Filmkritik zu "Still Alice"

Der Weg ins Vergessen

Mitten in der Vorlesung fällt Professorin Dr. Alice Howland (Julianne Moore) in "Still Alice" auf einmal ein Wort nicht mehr ein, die ersten Anzeichen ihrer Erkrankung.
Mitten in der Vorlesung fällt Professorin Dr. Alice Howland (Julianne Moore) in "Still Alice" auf einmal ein Wort nicht mehr ein, die ersten Anzeichen ihrer Erkrankung. © BSMStudio / Verleih Polyband
Von Patrick Wellinski · 05.03.2015
Julianne Moore spielt in "Still Alice - Mein Leben ohne Gestern" eine an Alzheimer erkrankende Linguistik-Professorin. Es ist ein beeindruckender Film, der auch davon erzählt, dass eine Krankheit neue Spielräume eröffnet. Die Schauspielerin erhielt für die Rolle ihren ersten Oscar.
Alice Howland (Julianne Moore) steht mitten im Leben. Sie gilt als führende Linguistikprofessorin des Landes. Sie hat drei erwachsene Kinder und lebt in einer harmonischen Ehe mit John (Alec Baldwin). Doch dann beginnen die Aussetzer. Beim Joggen verirrt sie sich. Sie vergisst Worte, Endungen, Rezepte. Ein Besuch beim Neurologen bestätigt die größten Befürchtungen. Obwohl noch relativ jung, leidet Alice an Alzheimer. Es beginnt der Weg dieser Frau ins Vergessen, der in diesem stillen Film eher ein Weg hin zu einem neuen Zusammenhalt der Familie ist.
"Still Alice" wird natürlich auf ewig der Film sein, für den die großartige Julianne Moore ihren ersten Oscar erhielt. Aber ist es ihre beste Performance? Ist es ein hervorragender Film? Das wird man sich wohl kaum fragen. Dabei ist der Mut, den "Still Alice" an den Tag legt, in vielerlei Hinsicht beeindruckend. Er nimmt uns nicht in emotionale Geiselhaft. Zwingt uns nicht, den Kreuzweg einer kranken Frau zu gehen. Er nimmt sich häufig sehr zurück und beobachtet genau, wie innerhalb der Howlandfamilie die Krankheit zu neuen Bündnissen führt. So nähert sich Alice der jüngsten Tochter, dem Problemkind der Familie, an. In ihrem Außenseitertum sind sich beide Frauen plötzlich sehr nah. Es sind genau diese sanften Figurenzeichnungen, die Richard Glatzers und Wash Westmorelands Film sehr interessant machen.

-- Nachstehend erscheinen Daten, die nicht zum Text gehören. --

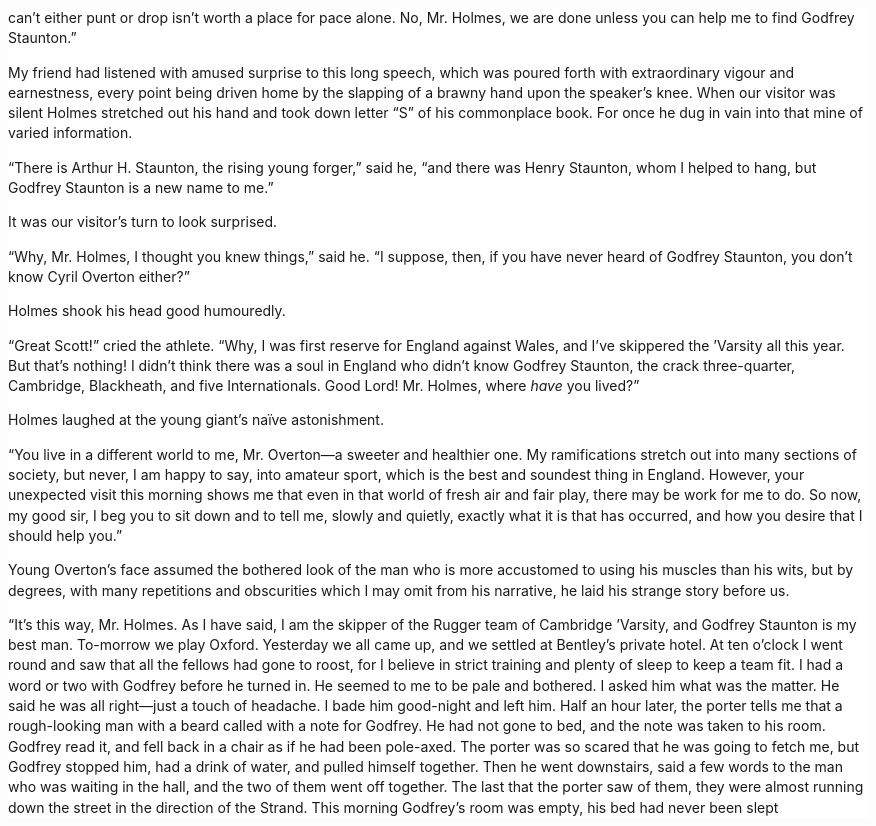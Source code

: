 can’t either punt or drop isn’t worth a place for pace alone. No,
Mr. Holmes, we are done unless you can help me to find Godfrey
Staunton.”

My friend had listened with amused surprise to this long speech,
which was poured forth with extraordinary vigour and earnestness,
every point being driven home by the slapping of a brawny hand
upon the speaker’s knee. When our visitor was silent Holmes
stretched out his hand and took down letter “S” of his
commonplace book. For once he dug in vain into that mine of
varied information.

“There is Arthur H. Staunton, the rising young forger,” said he,
“and there was Henry Staunton, whom I helped to hang, but Godfrey
Staunton is a new name to me.”

It was our visitor’s turn to look surprised.

“Why, Mr. Holmes, I thought you knew things,” said he. “I
suppose, then, if you have never heard of Godfrey Staunton, you
don’t know Cyril Overton either?”

Holmes shook his head good humouredly.

“Great Scott!” cried the athlete. “Why, I was first reserve for
England against Wales, and I’ve skippered the ’Varsity all this
year. But that’s nothing! I didn’t think there was a soul in
England who didn’t know Godfrey Staunton, the crack
three-quarter, Cambridge, Blackheath, and five Internationals.
Good Lord! Mr. Holmes, where _have_ you lived?”

Holmes laughed at the young giant’s naïve astonishment.

“You live in a different world to me, Mr. Overton—a sweeter and
healthier one. My ramifications stretch out into many sections of
society, but never, I am happy to say, into amateur sport, which
is the best and soundest thing in England. However, your
unexpected visit this morning shows me that even in that world of
fresh air and fair play, there may be work for me to do. So now,
my good sir, I beg you to sit down and to tell me, slowly and
quietly, exactly what it is that has occurred, and how you desire
that I should help you.”

Young Overton’s face assumed the bothered look of the man who is
more accustomed to using his muscles than his wits, but by
degrees, with many repetitions and obscurities which I may omit
from his narrative, he laid his strange story before us.

“It’s this way, Mr. Holmes. As I have said, I am the skipper of
the Rugger team of Cambridge ’Varsity, and Godfrey Staunton is my
best man. To-morrow we play Oxford. Yesterday we all came up, and
we settled at Bentley’s private hotel. At ten o’clock I went
round and saw that all the fellows had gone to roost, for I
believe in strict training and plenty of sleep to keep a team
fit. I had a word or two with Godfrey before he turned in. He
seemed to me to be pale and bothered. I asked him what was the
matter. He said he was all right—just a touch of headache. I bade
him good-night and left him. Half an hour later, the porter tells
me that a rough-looking man with a beard called with a note for
Godfrey. He had not gone to bed, and the note was taken to his
room. Godfrey read it, and fell back in a chair as if he had been
pole-axed. The porter was so scared that he was going to fetch
me, but Godfrey stopped him, had a drink of water, and pulled
himself together. Then he went downstairs, said a few words to
the man who was waiting in the hall, and the two of them went off
together. The last that the porter saw of them, they were almost
running down the street in the direction of the Strand. This
morning Godfrey’s room was empty, his bed had never been slept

Noch einmal die brillante Rhetorikerin
Es ist aber dennoch schade, dass "Still Alice" am Ende der formale Mut fehlt, sich gegen die Konventionen des Krankheitsdramas durchzusetzen und sich zum Beispiel den Rhythmus der Alzheimererkrankung zu eigen zu machen. Nur einmal öffnet der Film die Tür in genau diese Richtung. Es ist der Moment, in dem Alice vor einer Gruppe Kranker spricht. Sie klammert sich hilfsbedürftig an ihre Notizen. Noch einmal will sie die brillante Rhetorikerin sein, die sie war. In ihrer Rede zitiert sie Elizabeth Bishops weltbekanntes Gedicht "Eine Kunst". Bishops Gedicht ist ein Verweis auf die Brüchigkeit unseres Lebens, das nur sehr lose von allen Einzelheiten der Wirklichkeit zusammengehalten wird. Mehr noch: Das Gedicht lässt uns begreifen, dass unser Leben von vornherein eine unaufhaltsame Abfolge des Verlierens ist. Dabei ist es egal, ob wir einen Job, eine Liebe oder eben unser Gedächtnis verlieren. In Bishops Zeilen liegt viel Trost. Vielleicht mehr, als es jeder Spielfilm leisten kann:
Die Kunst zu Verlieren ist nicht schwer zu fassen,
so viele Dinge legen's darauf an
verlor'n zu werden, man kann sie gehen lassen.
USA/Kanada 2014, Regie: Richard Glatzer und Wash Westmoreland, 101 Minuten, Mit u.a.: Julianne Moore, Alec Baldwin, Kristen Stewart.